In a trial at Jacksboro, Texas, Kiowa chiefs Satanta and Big Tree were found guilty of murdering wagon drivers in a raid and sentenced to hang. Satanta warned the court, “If you kill me, it will be a spark on the prairie. Make big fire-burn heap.” He promised that if released he would withdraw his warriors from Texas.

Fearing a Kiowa uprising, the Texas governor commuted the sentences to life in prison. Both Indians were freed. Satanta would later be returned to prison and commit suicide by jumping off a balcony in 1874.

Other Years:
  • 1861 – The Battle of Carthage, Missouri.
  • 1863 – U.S. Federal troops occupied Vicksburg, MS, and distributed supplies to the Southern citizens they had starved for months. 

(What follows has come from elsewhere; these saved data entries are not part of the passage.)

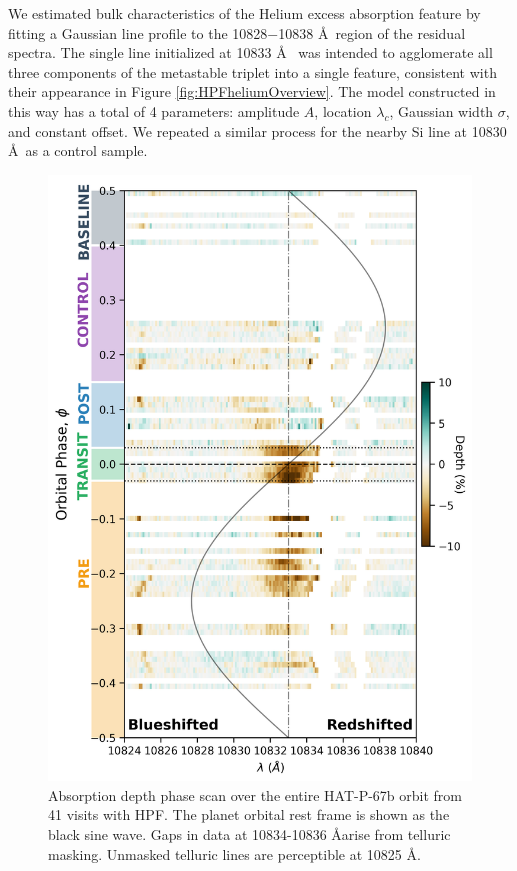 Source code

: \documentclass[twocolumn]{aastex631}
\begin{document}
We estimated bulk characteristics of the Helium excess absorption feature by fitting a Gaussian line profile to the 10828$-$10838 \AA~region of the residual spectra.  The single line initialized at 10833 \AA~ was intended to agglomerate all three components of the metastable triplet into a single feature, consistent with their appearance in Figure \ref{fig:HPFheliumOverview}.  The model constructed in this way has a total of 4 parameters: amplitude $A$, location $\lambda_c$, Gaussian width $\sigma$, and constant offset.  We repeated a similar process for the nearby Si line at 10830 \AA~as a control sample.

\begin{figure}
    \includegraphics[width=\linewidth]{figures/phase_2D_diagram_resid.png}
    \caption{Absorption depth phase scan over the entire HAT-P-67b orbit from 41 visits with HPF.  The planet orbital rest frame is shown as the black sine wave. Gaps in data at 10834-10836 \AA arise from telluric masking.  Unmasked telluric lines are perceptible at 10825 \AA.}
    \label{fig:HPFscanResid}
\end{figure}
\end{document}
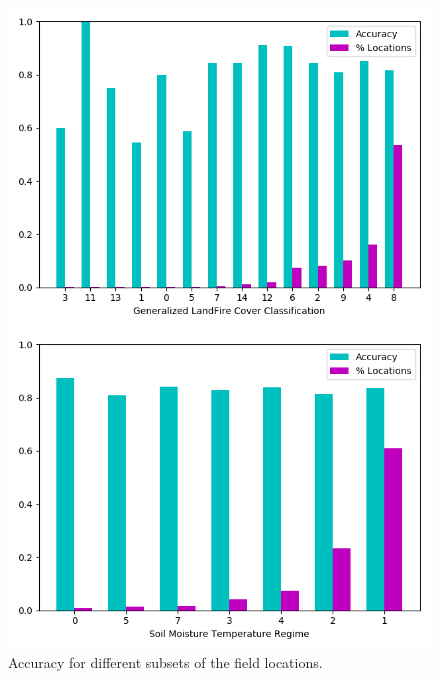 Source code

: \def\year{2017}\relax \documentclass[letterpaper]{article}
\begin{document}
\begin{figure}
\begin{minipage}{.24\textwidth}
  \centering
\includegraphics[width=\textwidth]{pics/d4_accuracy_vs_landcover.png}
\caption{$D_3$}
\end{minipage}
\begin{minipage}{.01\textwidth}
\end{minipage}
\begin{minipage}{.24\textwidth}
  \centering
\includegraphics[width=\textwidth]{pics/d4_accuracy_vs_soil.png}
\caption{$D_4$}
\end{minipage}
\caption{Accuracy for different subsets of the field locations.}\label{fig:testmetrics}
\end{figure}
\end{document}
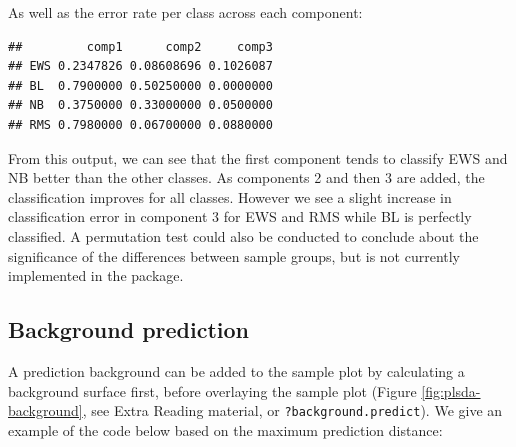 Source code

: \documentclass[]{book}
\newenvironment{Shaded}{\begin{snugshade}}{\end{snugshade}}
\newcommand{\KeywordTok}[1]{\textcolor[rgb]{0.13,0.29,0.53}{\textbf{#1}}}
\newcommand{\DataTypeTok}[1]{\textcolor[rgb]{0.13,0.29,0.53}{#1}}
\newcommand{\DecValTok}[1]{\textcolor[rgb]{0.00,0.00,0.81}{#1}}
\newcommand{\StringTok}[1]{\textcolor[rgb]{0.31,0.60,0.02}{#1}}
\newcommand{\OtherTok}[1]{\textcolor[rgb]{0.56,0.35,0.01}{#1}}
\newcommand{\OperatorTok}[1]{\textcolor[rgb]{0.81,0.36,0.00}{\textbf{#1}}}
\newcommand{\NormalTok}[1]{#1}
\begin{document}
As well as the error rate per class across each component:

\begin{Shaded}
\end{Shaded}

\begin{verbatim}
##         comp1      comp2     comp3
## EWS 0.2347826 0.08608696 0.1026087
## BL  0.7900000 0.50250000 0.0000000
## NB  0.3750000 0.33000000 0.0500000
## RMS 0.7980000 0.06700000 0.0880000
\end{verbatim}

From this output, we can see that the first component tends to classify
EWS and NB better than the other classes. As components 2 and then 3 are
added, the classification improves for all classes. However we see a
slight increase in classification error in component 3 for EWS and RMS
while BL is perfectly classified. A permutation test could also be
conducted to conclude about the significance of the differences between
sample groups, but is not currently implemented in the package.

\subsection{Background prediction}\label{ex:plsda:background}

A prediction background can be added to the sample plot by calculating a
background surface first, before overlaying the sample plot (Figure
\ref{fig:plsda-background}, see Extra Reading material, or
\texttt{?background.predict}). We give an example of the code below
based on the maximum prediction distance:

\begin{Shaded}
\end{Shaded}
\end{document}
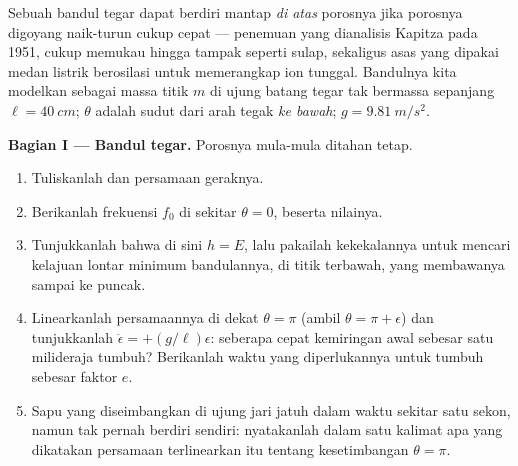 \begin{problem}\label{pb:b3:lagrangian-mechanics:1}
Sebuah bandul tegar dapat berdiri mantap \emph{di atas} porosnya jika
porosnya digoyang naik-turun cukup cepat --- penemuan yang dianalisis
Kapitza pada 1951, cukup memukau hingga tampak seperti sulap, sekaligus
asas yang dipakai medan listrik berosilasi untuk memerangkap ion tunggal.
Bandulnya kita modelkan sebagai massa titik $m$ di ujung batang tegar
tak bermassa sepanjang $\ell = \qty{40}{cm}$; $\theta$ adalah sudut dari
arah tegak \emph{ke bawah}; $g = \qty{9.81}{m/s^2}$.

\medskip\noindent\textbf{Bagian I --- Bandul tegar.}
Porosnya mula-mula ditahan tetap.
\begin{enumerate}
  \item Tuliskanlah  dan persamaan geraknya.
  \item Berikanlah frekuensi $f_0$  di sekitar $\theta =
        0$, beserta nilainya.
  \item Tunjukkanlah bahwa di sini $h = E$, lalu pakailah kekekalannya
        untuk mencari kelajuan lontar minimum bandulannya, di titik
        terbawah, yang membawanya sampai ke puncak.
  \item Linearkanlah persamaannya di dekat $\theta = \pi$ (ambil $\theta = \pi +
        \epsilon$) dan tunjukkanlah $\ddot\epsilon = +(g/\ell)\epsilon$:
        seberapa cepat kemiringan awal sebesar satu milideraja tumbuh?
        Berikanlah waktu yang diperlukannya untuk tumbuh sebesar faktor
        $e$.
  \item Sapu yang diseimbangkan di ujung jari jatuh dalam waktu sekitar
        satu sekon, namun tak pernah berdiri sendiri: nyatakanlah dalam
        satu kalimat apa yang dikatakan persamaan terlinearkan itu
        tentang kesetimbangan $\theta = \pi$.
\end{enumerate}


\end{problem}
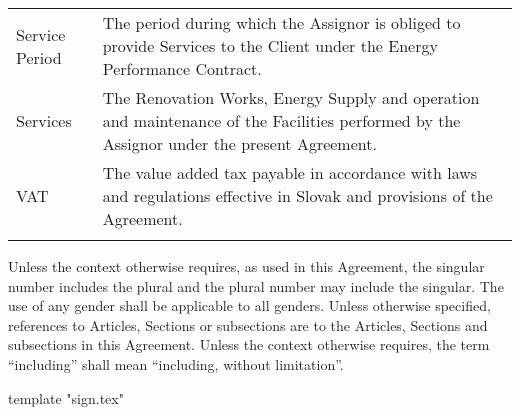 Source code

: \documentclass[a4paper]{article}
\begin{document}
\begin{longtabu}{|X|X[2]|}
   \hline

   Service Period & The period during which the Assignor is obliged to
   provide Services to the Client under the Energy Performance
   Contract.\\\tabucline{}

   \hline

   Services & The Renovation Works, Energy Supply and operation and
   maintenance of the Facilities performed by the Assignor under the
   present Agreement.\\\tabucline{}

   \hline

   VAT & The value added tax payable in accordance with laws and
   regulations effective in Slovak and provisions of the Agreement.\\\tabucline{}

 \end{longtabu}

 \vspace{5mm}

 Unless the context otherwise requires, as used in this Agreement, the
 singular number includes the plural and the plural number may include
 the singular. The use of any gender shall be applicable to all
 genders. Unless otherwise specified, references to Articles, Sections
 or subsections are to the Articles, Sections and subsections in this
 Agreement. Unless the context otherwise requires, the term “including”
 shall mean “including, without limitation”. \par

\vspace{5mm}

{{ template "sign.tex"}}
\end{document}

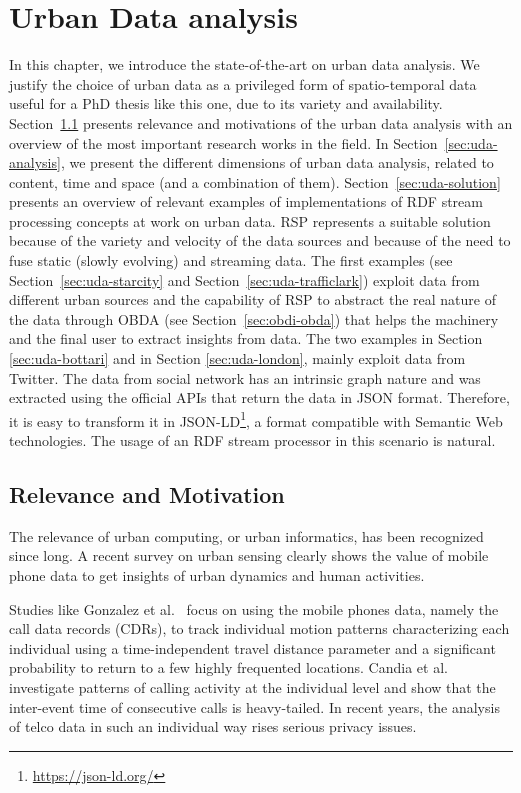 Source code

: \chapter{Urban Data analysis}\label{ch:uda}

In this chapter, we introduce the state-of-the-art on urban data analysis.
We justify the choice of urban data as a privileged form of spatio-temporal data useful for a PhD thesis like this one, due to its variety and availability.
Section~\ref{sec:uda-motivation} presents relevance and motivations of the urban data analysis with an overview of the most important research works in the field.
In Section~\ref{sec:uda-analysis}, we present the different dimensions of urban data analysis, related to content, time and space (and a combination of them).
Section~\ref{sec:uda-solution} presents an overview of relevant examples of implementations of RDF stream processing concepts at work on urban data.
RSP represents a suitable solution because of the variety and velocity of the data sources and because of the need to fuse static (slowly evolving) and streaming data.
The first examples (see Section~\ref{sec:uda-starcity} and Section~\ref{sec:uda-trafficlark}) exploit data from different urban sources and the capability of RSP to abstract the real nature of the data through OBDA (see Section~\ref{sec:obdi-obda}) that helps the machinery and the final user to extract insights from data.
The two examples in Section \ref{sec:uda-bottari} and in Section \ref{sec:uda-london}, mainly exploit data from Twitter. The data from social network has an intrinsic graph nature and was extracted using the official APIs that return the data in JSON format. Therefore, it is easy to transform it in JSON-LD\footnote{\url{https://json-ld.org/}}, a format compatible with Semantic Web technologies. The usage of an RDF stream processor in this scenario is natural.

\section{Relevance and Motivation}\label{sec:uda-motivation}
The relevance of urban computing, or urban informatics, has been recognized since long. A recent survey on urban sensing \cite{DBLP:journals/csur/CalabreseFB14} clearly shows the value of mobile phone data to get insights of urban dynamics and human activities. 

Studies like Gonzalez et al.~\cite{gonzalez2008understanding} focus on using the mobile phones data, namely the call data records (CDRs), to track individual motion patterns characterizing each individual using a time-independent travel distance parameter and a significant probability to return to a few highly frequented locations. Candia et al.~\cite{candia2008uncovering} investigate patterns of calling activity at the individual level and show that the inter-event time of consecutive calls is heavy-tailed. 
In recent years, the analysis of telco data in such an individual way rises serious privacy issues.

  • 1864 – Federal cavalry occupied Roswell, Georgia and burned the cotton and wool mills.
  • 1947 – Larry Doby of Camden, South Carolina signed a contract with the Cleveland Indians, becoming the first black player in the American League. 
  • 195 Eighteen-year-old Elvis Presley walked into the Sun Records Studio in Memphis, Tennessee to record two songs for his mother as a birthday gift.  
  • 1975 – Arthur Ashe of Richmond, Virginia became the first black man to win a Wimbledon singles title.